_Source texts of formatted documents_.
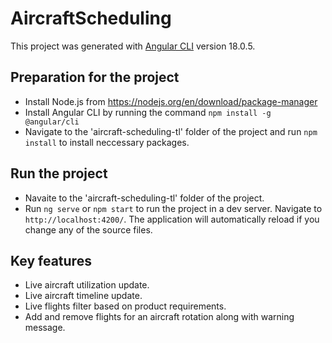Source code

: # AircraftScheduling
This project was generated with [Angular CLI](https://github.com/angular/angular-cli) version 18.0.5.

## Preparation for the project
- Install Node.js from https://nodejs.org/en/download/package-manager
- Install Angular CLI by running the command `npm install -g @angular/cli`
- Navigate to the 'aircraft-scheduling-tl' folder of the project and run `npm install` to install neccessary packages.

## Run the project
- Navaite to the 'aircraft-scheduling-tl' folder of the project.
- Run `ng serve` or `npm start` to run the project in a dev server. Navigate to `http://localhost:4200/`. The application will automatically reload if you change any of the source files.

## Key features
- Live aircraft utilization update.
- Live aircraft timeline update.
- Live flights filter based on product requirements.
- Add and remove flights for an aircraft rotation along with warning message.
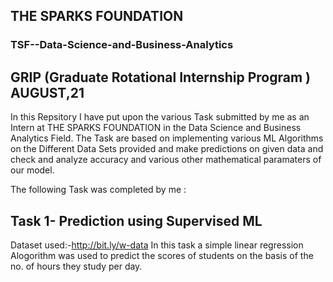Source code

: ## THE SPARKS FOUNDATION

### TSF--Data-Science-and-Business-Analytics
 
## GRIP (Graduate Rotational Internship Program ) AUGUST,21 

In this Repsitory I have put upon the various Task submitted by me as an Intern at THE SPARKS FOUNDATION in the Data Science and Business Analytics Field. 
The  Task are based on implementing various ML Algorithms on the Different Data Sets provided and make predictions on given data and check and analyze accuracy and various other mathematical paramaters of our model.
 
 The following Task was completed by me :
 ## Task 1- Prediction using Supervised ML
 Dataset used:-http://bit.ly/w-data
 In this task a simple linear regression Alogorithm was used to predict the scores of students on the basis of the no. of hours they study per day.
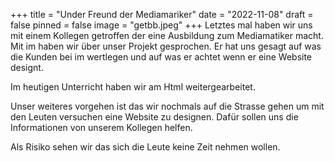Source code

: +++
title = "Under Freund der Mediamariker"
date = "2022-11-08"
draft = false
pinned = false
image = "getbb.jpeg"
+++
L﻿etztes mal haben wir uns mit einem Kollegen getroffen der eine Ausbildung zum Mediamatiker macht. Mit im haben wir über unser Projekt gesprochen. Er hat uns gesagt auf was die Kunden bei im wertlegen und auf was er achtet wenn er eine Website designt.

I﻿m heutigen Unterricht haben wir am Html weitergearbeitet.

U﻿nser weiteres vorgehen ist das wir nochmals auf die Strasse gehen um mit den Leuten versuchen eine Website zu designen. Dafür sollen uns die Informationen von unserem Kollegen helfen.

A﻿ls Risiko sehen wir das sich die Leute keine Zeit nehmen wollen.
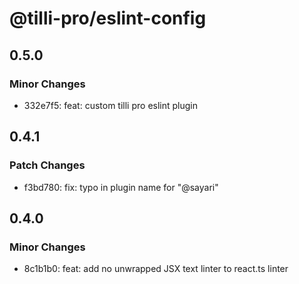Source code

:# @tilli-pro/eslint-config

## 0.5.0

### Minor Changes

- 332e7f5: feat: custom tilli pro eslint plugin

## 0.4.1

### Patch Changes

- f3bd780: fix: typo in plugin name for "@sayari"

## 0.4.0

### Minor Changes

- 8c1b1b0: feat: add no unwrapped JSX text linter to react.ts linter

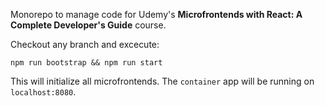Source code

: Monorepo to manage code for Udemy's **Microfrontends with React: A Complete Developer's Guide** course.

Checkout any branch and excecute:

`npm run bootstrap && npm run start`

This will initialize all microfrontends. The `container` app will be running on `localhost:8080`.

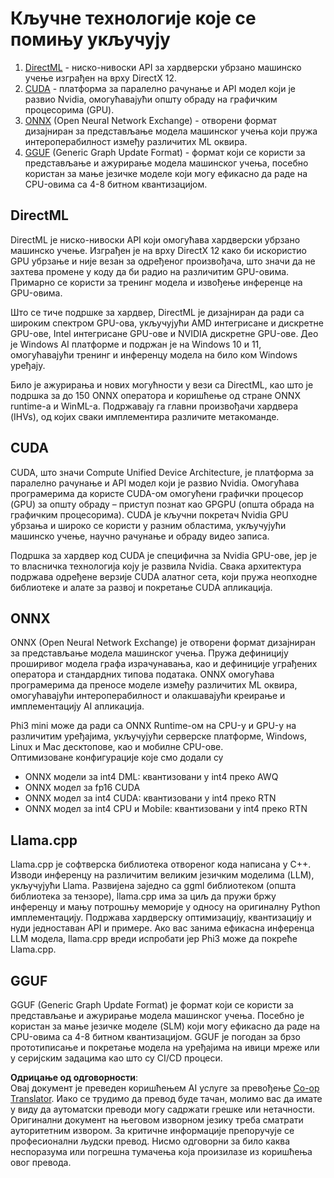<!--
CO_OP_TRANSLATOR_METADATA:
{
  "original_hash": "9841486ba4cf2590fabe609b925b00eb",
  "translation_date": "2025-07-16T18:48:18+00:00",
  "source_file": "md/01.Introduction/01/01.Understandingtech.md",
  "language_code": "sr"
}
-->
# Кључне технологије које се помињу укључују

1. [DirectML](https://learn.microsoft.com/windows/ai/directml/dml?WT.mc_id=aiml-138114-kinfeylo) - ниско-нивoски API за хардверски убрзано машинско учење изграђен на врху DirectX 12.
2. [CUDA](https://blogs.nvidia.com/blog/what-is-cuda-2/) - платформа за паралелно рачунање и API модел који је развио Nvidia, омогућавајући општу обраду на графичким процесорима (GPU).
3. [ONNX](https://onnx.ai/) (Open Neural Network Exchange) - отворени формат дизајниран за представљање модела машинског учења који пружа интероперабилност између различитих ML оквира.
4. [GGUF](https://github.com/ggerganov/ggml/blob/master/docs/gguf.md) (Generic Graph Update Format) - формат који се користи за представљање и ажурирање модела машинског учења, посебно користан за мање језичке моделе који могу ефикасно да раде на CPU-овима са 4-8 битном квантизацијом.

## DirectML

DirectML је ниско-нивoски API који омогућава хардверски убрзано машинско учење. Изграђен је на врху DirectX 12 како би искористио GPU убрзање и није везан за одређеног произвођача, што значи да не захтева промене у коду да би радио на различитим GPU-овима. Примарно се користи за тренинг модела и извођење инференце на GPU-овима.

Што се тиче подршке за хардвер, DirectML је дизајниран да ради са широким спектром GPU-ова, укључујући AMD интегрисане и дискретне GPU-ове, Intel интегрисане GPU-ове и NVIDIA дискретне GPU-ове. Део је Windows AI платформе и подржан је на Windows 10 и 11, омогућавајући тренинг и инференцу модела на било ком Windows уређају.

Било је ажурирања и нових могућности у вези са DirectML, као што је подршка за до 150 ONNX оператора и коришћење од стране ONNX runtime-а и WinML-а. Подржавају га главни произвођачи хардвера (IHVs), од којих сваки имплементира различите метакоманде.

## CUDA

CUDA, што значи Compute Unified Device Architecture, је платформа за паралелно рачунање и API модел који је развио Nvidia. Омогућава програмерима да користе CUDA-ом омогућени графички процесор (GPU) за општу обраду – приступ познат као GPGPU (општа обрада на графичким процесорима). CUDA је кључни покретач Nvidia GPU убрзања и широко се користи у разним областима, укључујући машинско учење, научно рачунање и обраду видео записа.

Подршка за хардвер код CUDA је специфична за Nvidia GPU-ове, јер је то власничка технологија коју је развила Nvidia. Свака архитектура подржава одређене верзије CUDA алатног сета, који пружа неопходне библиотеке и алате за развој и покретање CUDA апликација.

## ONNX

ONNX (Open Neural Network Exchange) је отворени формат дизајниран за представљање модела машинског учења. Пружа дефиницију проширивог модела графа израчунавања, као и дефиниције уграђених оператора и стандардних типова података. ONNX омогућава програмерима да преносе моделе између различитих ML оквира, омогућавајући интероперабилност и олакшавајући креирање и имплементацију AI апликација.

Phi3 mini може да ради са ONNX Runtime-ом на CPU-у и GPU-у на различитим уређајима, укључујући серверске платформе, Windows, Linux и Mac десктопове, као и мобилне CPU-ове.  
Оптимизоване конфигурације које смо додали су

- ONNX модели за int4 DML: квантизовани у int4 преко AWQ
- ONNX модел за fp16 CUDA
- ONNX модел за int4 CUDA: квантизовани у int4 преко RTN
- ONNX модел за int4 CPU и Mobile: квантизовани у int4 преко RTN

## Llama.cpp

Llama.cpp је софтверска библиотека отвореног кода написана у C++. Изводи инференцу на различитим великим језичким моделима (LLM), укључујући Llama. Развијена заједно са ggml библиотеком (општа библиотека за тензоре), llama.cpp има за циљ да пружи бржу инференцу и мању потрошњу меморије у односу на оригиналну Python имплементацију. Подржава хардверску оптимизацију, квантизацију и нуди једноставан API и примере. Ако вас занима ефикасна инференца LLM модела, llama.cpp вреди испробати јер Phi3 може да покреће Llama.cpp.

## GGUF

GGUF (Generic Graph Update Format) је формат који се користи за представљање и ажурирање модела машинског учења. Посебно је користан за мање језичке моделе (SLM) који могу ефикасно да раде на CPU-овима са 4-8 битном квантизацијом. GGUF је погодан за брзо прототиписање и покретање модела на уређајима на ивици мреже или у серијским задацима као што су CI/CD процеси.

**Одрицање од одговорности**:  
Овај документ је преведен коришћењем AI услуге за превођење [Co-op Translator](https://github.com/Azure/co-op-translator). Иако се трудимо да превод буде тачан, молимо вас да имате у виду да аутоматски преводи могу садржати грешке или нетачности. Оригинални документ на његовом изворном језику треба сматрати ауторитетним извором. За критичне информације препоручује се професионални људски превод. Нисмо одговорни за било каква неспоразума или погрешна тумачења која произилазе из коришћења овог превода.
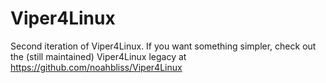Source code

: # Viper4Linux
Second iteration of Viper4Linux. If you want something simpler, check out the (still maintained) Viper4Linux legacy at https://github.com/noahbliss/Viper4Linux
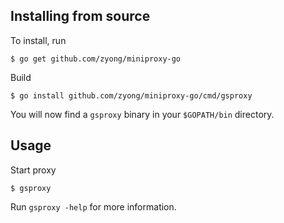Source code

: Installing from source
----------------------

To install, run

    $ go get github.com/zyong/miniproxy-go

Build

    $ go install github.com/zyong/miniproxy-go/cmd/gsproxy 

You will now find a `gsproxy` binary in your `$GOPATH/bin` directory.

Usage
-----

Start proxy

    $ gsproxy 

Run `gsproxy -help` for more information.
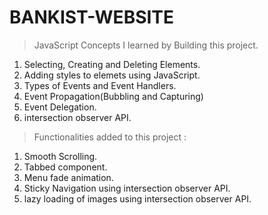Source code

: # BANKIST-WEBSITE

> JavaScript Concepts I learned by Building this project.

1. Selecting, Creating and Deleting Elements.
2. Adding styles to elemets using JavaScript.
3. Types of Events and Event Handlers.
4. Event Propagation(Bubbling and Capturing)
5. Event Delegation.
6. intersection observer API.

> Functionalities added to this project :

1. Smooth Scrolling.
2. Tabbed component.
3. Menu fade animation.
4. Sticky Navigation using intersection observer API.
5. lazy loading of images using intersection observer API.
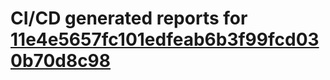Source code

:# CI/CD generated reports for [11e4e5657fc101edfeab6b3f99fcd030b70d8c98](https://github.com/hydephp/develop/commit/11e4e5657fc101edfeab6b3f99fcd030b70d8c98)

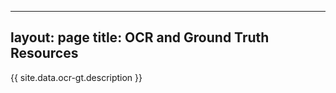  ---
 layout: page
 title: OCR and Ground Truth Resources
 ---

{{ site.data.ocr-gt.description }}

<!--
<ul> 
{% assign entries = site.data.ocr-gt.entries | sort: 'id' %}
{% for item in entries %}
    [ Loop through the entries in site.data.ocr-gt and display them in a nice way ]
{% endfor %}
</ul> 
-->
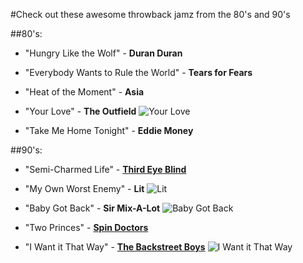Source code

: #Check out these awesome throwback jamz from the 80's and 90's

##80's:
* "Hungry Like the Wolf" - **Duran Duran**

* "Everybody Wants to Rule the World" - **Tears for Fears**

* "Heat of the Moment" - **Asia**

* "Your Love" - **The Outfield**
![Your Love](http://1.bp.blogspot.com/_52eoXY6hh5Q/SA1PYC8tMtI/AAAAAAAAAQI/cSb2oXP3Yms/s320/The%2BOutfield%2B-%2BPlay%2BDeep.jpg)

* "Take Me Home Tonight" - **Eddie Money**


##90's:
* "Semi-Charmed Life" - **[Third Eye Blind](http://thirdeyeblind.com/)**

* "My Own Worst Enemy" - **Lit**
![Lit](https://38.media.tumblr.com/tumblr_m9ctpwO2Re1rez557o1_cover.jpg)

* "Baby Got Back" - **Sir Mix-A-Lot**
![Baby Got Back](http://upload.wikimedia.org/wikipedia/en/b/b0/BabyGotBack.jpg)

* "Two Princes" - **[Spin Doctors](https://www.facebook.com/spindoctorsband)**

* "I Want it That Way" - **[The Backstreet Boys](http://www.backstreetboys.com/)**
![I Want it That Way](http://31.media.tumblr.com/d1d50e673f0392c7f2b45ed866efa918/tumblr_mlbnifgQhc1s1qicno1_500.gif)
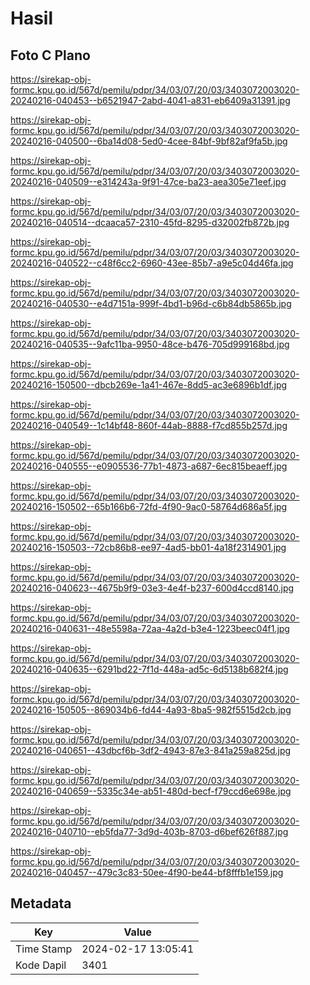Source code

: # Hasil

## Foto C Plano

https://sirekap-obj-formc.kpu.go.id/567d/pemilu/pdpr/34/03/07/20/03/3403072003020-20240216-040453--b6521947-2abd-4041-a831-eb6409a31391.jpg

https://sirekap-obj-formc.kpu.go.id/567d/pemilu/pdpr/34/03/07/20/03/3403072003020-20240216-040500--6ba14d08-5ed0-4cee-84bf-9bf82af9fa5b.jpg

https://sirekap-obj-formc.kpu.go.id/567d/pemilu/pdpr/34/03/07/20/03/3403072003020-20240216-040509--e314243a-9f91-47ce-ba23-aea305e71eef.jpg

https://sirekap-obj-formc.kpu.go.id/567d/pemilu/pdpr/34/03/07/20/03/3403072003020-20240216-040514--dcaaca57-2310-45fd-8295-d32002fb872b.jpg

https://sirekap-obj-formc.kpu.go.id/567d/pemilu/pdpr/34/03/07/20/03/3403072003020-20240216-040522--c48f6cc2-6960-43ee-85b7-a9e5c04d46fa.jpg

https://sirekap-obj-formc.kpu.go.id/567d/pemilu/pdpr/34/03/07/20/03/3403072003020-20240216-040530--e4d7151a-999f-4bd1-b96d-c6b84db5865b.jpg

https://sirekap-obj-formc.kpu.go.id/567d/pemilu/pdpr/34/03/07/20/03/3403072003020-20240216-040535--9afc11ba-9950-48ce-b476-705d999168bd.jpg

https://sirekap-obj-formc.kpu.go.id/567d/pemilu/pdpr/34/03/07/20/03/3403072003020-20240216-150500--dbcb269e-1a41-467e-8dd5-ac3e6896b1df.jpg

https://sirekap-obj-formc.kpu.go.id/567d/pemilu/pdpr/34/03/07/20/03/3403072003020-20240216-040549--1c14bf48-860f-44ab-8888-f7cd855b257d.jpg

https://sirekap-obj-formc.kpu.go.id/567d/pemilu/pdpr/34/03/07/20/03/3403072003020-20240216-040555--e0905536-77b1-4873-a687-6ec815beaeff.jpg

https://sirekap-obj-formc.kpu.go.id/567d/pemilu/pdpr/34/03/07/20/03/3403072003020-20240216-150502--65b166b6-72fd-4f90-9ac0-58764d686a5f.jpg

https://sirekap-obj-formc.kpu.go.id/567d/pemilu/pdpr/34/03/07/20/03/3403072003020-20240216-150503--72cb86b8-ee97-4ad5-bb01-4a18f2314901.jpg

https://sirekap-obj-formc.kpu.go.id/567d/pemilu/pdpr/34/03/07/20/03/3403072003020-20240216-040623--4675b9f9-03e3-4e4f-b237-600d4ccd8140.jpg

https://sirekap-obj-formc.kpu.go.id/567d/pemilu/pdpr/34/03/07/20/03/3403072003020-20240216-040631--48e5598a-72aa-4a2d-b3e4-1223beec04f1.jpg

https://sirekap-obj-formc.kpu.go.id/567d/pemilu/pdpr/34/03/07/20/03/3403072003020-20240216-040635--6291bd22-7f1d-448a-ad5c-6d5138b682f4.jpg

https://sirekap-obj-formc.kpu.go.id/567d/pemilu/pdpr/34/03/07/20/03/3403072003020-20240216-150505--869034b6-fd44-4a93-8ba5-982f5515d2cb.jpg

https://sirekap-obj-formc.kpu.go.id/567d/pemilu/pdpr/34/03/07/20/03/3403072003020-20240216-040651--43dbcf6b-3df2-4943-87e3-841a259a825d.jpg

https://sirekap-obj-formc.kpu.go.id/567d/pemilu/pdpr/34/03/07/20/03/3403072003020-20240216-040659--5335c34e-ab51-480d-becf-f79ccd6e698e.jpg

https://sirekap-obj-formc.kpu.go.id/567d/pemilu/pdpr/34/03/07/20/03/3403072003020-20240216-040710--eb5fda77-3d9d-403b-8703-d6bef626f887.jpg

https://sirekap-obj-formc.kpu.go.id/567d/pemilu/pdpr/34/03/07/20/03/3403072003020-20240216-040457--479c3c83-50ee-4f90-be44-bf8fffb1e159.jpg


## Metadata

| Key        | Value               |
| ---------- | ------------------- |
| Time Stamp | 2024-02-17 13:05:41 |
| Kode Dapil | 3401                |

_Exercise directions_.
Return only the stretch above from the line containing "- Install Node.js" through the line containing "U﻿nser weiteres vorgehen", word for word and without pictures.

_Task result_.
- Install Node.js from https://nodejs.org/en/download/package-manager
- Install Angular CLI by running the command `npm install -g @angular/cli`
- Navigate to the 'aircraft-scheduling-tl' folder of the project and run `npm install` to install neccessary packages.

## Run the project
- Navaite to the 'aircraft-scheduling-tl' folder of the project.
- Run `ng serve` or `npm start` to run the project in a dev server. Navigate to `http://localhost:4200/`. The application will automatically reload if you change any of the source files.

## Key features
- Live aircraft utilization update.
- Live aircraft timeline update.
- Live flights filter based on product requirements.
- Add and remove flights for an aircraft rotation along with warning message.
Source code

: ## THE SPARKS FOUNDATION

### TSF--Data-Science-and-Business-Analytics
 
## GRIP (Graduate Rotational Internship Program ) AUGUST,21 

In this Repsitory I have put upon the various Task submitted by me as an Intern at THE SPARKS FOUNDATION in the Data Science and Business Analytics Field. 
The  Task are based on implementing various ML Algorithms on the Different Data Sets provided and make predictions on given data and check and analyze accuracy and various other mathematical paramaters of our model.
 
 The following Task was completed by me :
 ## Task 1- Prediction using Supervised ML
 Dataset used:-http://bit.ly/w-data
 In this task a simple linear regression Alogorithm was used to predict the scores of students on the basis of the no. of hours they study per day.
Source code

: +++
title = "Under Freund der Mediamariker"
date = "2022-11-08"
draft = false
pinned = false
image = "getbb.jpeg"
+++
L﻿etztes mal haben wir uns mit einem Kollegen getroffen der eine Ausbildung zum Mediamatiker macht. Mit im haben wir über unser Projekt gesprochen. Er hat uns gesagt auf was die Kunden bei im wertlegen und auf was er achtet wenn er eine Website designt.

I﻿m heutigen Unterricht haben wir am Html weitergearbeitet.

U﻿nser weiteres vorgehen ist das wir nochmals auf die Strasse gehen um mit den Leuten versuchen eine Website zu designen. Dafür sollen uns die Informationen von unserem Kollegen helfen.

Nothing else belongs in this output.